The reason player characters end up over ordnanced is because Gamemasters do so love cutting off the supply lines.  The very rationale that drives armies to load everything including the kitchen sink onto a grunt is present during character creation.

One thing you get in the game is an ability to carry more easily with just a couple more points of Strength.  This is not borne out by reality where being stronger doesn't seem to add much extra ability to carry a weight over marching distances.

An RPG character is an idealized simulacrum of the soldier that the General Staff has been equipping for centuries!

With GURPS and Twilight 2000 both, there are benefits to offloading all that junk.  You move faster and have fewer penalties for fighting and fatigue.  The down side, of course, is when the GM creates a situation where all of the 7.62x51mm in the world is literally in your pack.

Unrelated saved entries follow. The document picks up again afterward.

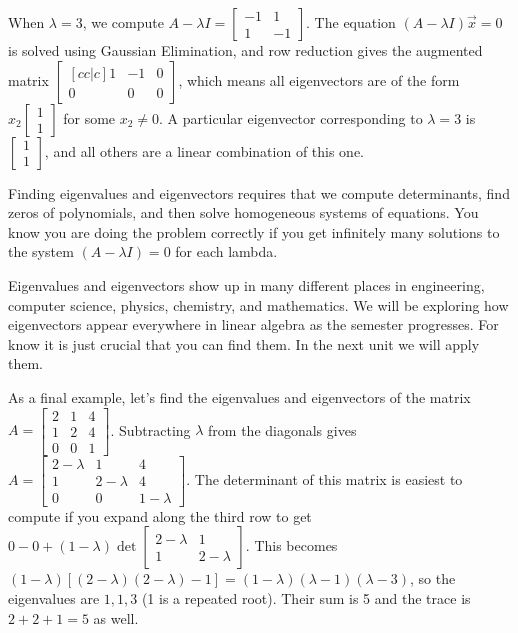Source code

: \documentclass[10pt]{article}
\begin{document}
When {$\lambda=3$}, we compute {$A-\lambda I =\begin{bmatrix} -1&1\\1&-1\end{bmatrix} $}. The equation {$(A-\lambda I )\vec x=0$} is solved using Gaussian Elimination, and row reduction gives the augmented matrix {$\begin{bmatrix}[cc|c] 1&-1&0\\0&0&0\end{bmatrix} $}, which means all eigenvectors are of the form $x_2\begin{bmatrix} 1\\1\end{bmatrix} $  for some {$x_2\neq 0$}. A particular eigenvector corresponding to $\lambda=3$ is $\begin{bmatrix} 1\\1\end{bmatrix} $, and all others are a linear combination of this one.

Finding eigenvalues and eigenvectors requires that we compute determinants, find zeros of polynomials, and then solve homogeneous systems of equations. You know you are doing the problem correctly if you get infinitely many solutions to the system $(A-\lambda I)=0$ for each lambda.

Eigenvalues and eigenvectors show up in many different places in engineering, computer science, physics, chemistry, and mathematics. We will be exploring how eigenvectors appear everywhere in linear algebra as the semester progresses.  For know it is just crucial that you can find them. In the next unit we will apply them.

As a final example, let's find the eigenvalues and eigenvectors of the matrix 
$A=\begin{bmatrix}2&1&4\\ 1&2&4\\ 0&0&1\end{bmatrix}$. 
Subtracting $\lambda$ from the diagonals gives 
$A=\begin{bmatrix}2-\lambda&1&4\\ 1&2-\lambda&4\\ 0&0&1-\lambda\end{bmatrix}$. The determinant of this matrix is easiest to compute if you expand along the third row to get $0 - 0 + (1-\lambda) \det\begin{bmatrix} 2-\lambda&1\\1&2-\lambda\end{bmatrix}$. This becomes $(1-\lambda)[(2-\lambda)(2-\lambda)-1] = (1-\lambda)(\lambda-1)(\lambda-3)$,  so the eigenvalues are $1,1,3$ (1 is a repeated root). Their sum is 5 and the trace is $2+2+1=5$ as well.
\end{document}
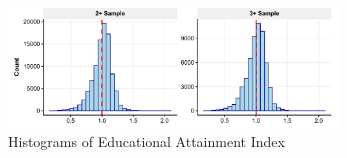 



% 

\begin{figure}[!thbp]
\centering
\caption{\label{fig:hists}Histograms of Educational Attainment Index}
\includegraphics[width=0.78\textwidth]{figures/hists.pdf}
\end{figure}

It's a balancing game full of compromise.

Expectations are corrupted by earlier experience with high-fantasy games where the armor you need to stay alive puts you well into medium encumbrance.  The player gets used to the idea that medium is normal and desirable.

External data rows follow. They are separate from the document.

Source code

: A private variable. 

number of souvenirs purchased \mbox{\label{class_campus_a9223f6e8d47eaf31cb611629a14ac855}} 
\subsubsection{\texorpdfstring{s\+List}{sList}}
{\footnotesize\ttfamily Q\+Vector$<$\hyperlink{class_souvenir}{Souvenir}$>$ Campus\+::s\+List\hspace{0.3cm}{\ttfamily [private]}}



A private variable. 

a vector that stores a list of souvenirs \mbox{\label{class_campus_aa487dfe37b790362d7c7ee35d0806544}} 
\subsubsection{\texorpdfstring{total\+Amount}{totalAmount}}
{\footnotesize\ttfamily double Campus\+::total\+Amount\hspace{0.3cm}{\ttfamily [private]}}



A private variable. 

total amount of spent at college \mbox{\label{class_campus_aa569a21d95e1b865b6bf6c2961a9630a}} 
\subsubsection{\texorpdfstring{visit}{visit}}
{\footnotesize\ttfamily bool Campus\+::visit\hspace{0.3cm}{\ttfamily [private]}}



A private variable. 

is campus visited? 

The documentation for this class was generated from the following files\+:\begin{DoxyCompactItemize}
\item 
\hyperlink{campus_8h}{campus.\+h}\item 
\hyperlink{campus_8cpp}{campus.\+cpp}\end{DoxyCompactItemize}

My research on what the SEALs were carrying in Vietnam kind of puts lie to that idea.  They emphasized traveling light, but also put a premium on moar dakka!  But when you add up the weight, they end up in light encumbrance.  What they lack is anything resembling staying power because they eschew the camping equipment that most normal infantrymen carry as a matter of course.  The amount of food they carry can best be described as "snacks".

So, how much to carry?

1 comment:

  1. I've been saved more than a few times by having altogether FAR too much weight of ammo (far easier when the GM and/or game system don't track weight unless you're being ridiculous with it), usually with as much armor as I could get away with wearing on a regular basis without raising suspicions.

    Personally, I attempt to give my players some idea when they're going into trouble, and will be unable to rearm for a while. Whether they take the hint that their foes may not conveniently be carrying boatloads of ammo for their particular guns is up to them, of course. Let them know enough to plan if they're fighting from city to city (or equivalent), or going on a patrol outside of town, or if they're trekking across vast wastes without resupply. Getting waylaid when unprepared can be a good way to boost the tension, but punting them into a deathworld without letting them grab more than the pajamas they're wearing is rough unless plot demands it.

    Personally, for the Metro game I'm working on, I'm pushing them more towards the SEALs method, because outside of extreme circumstances, spending the night outside of town is basically suicidal.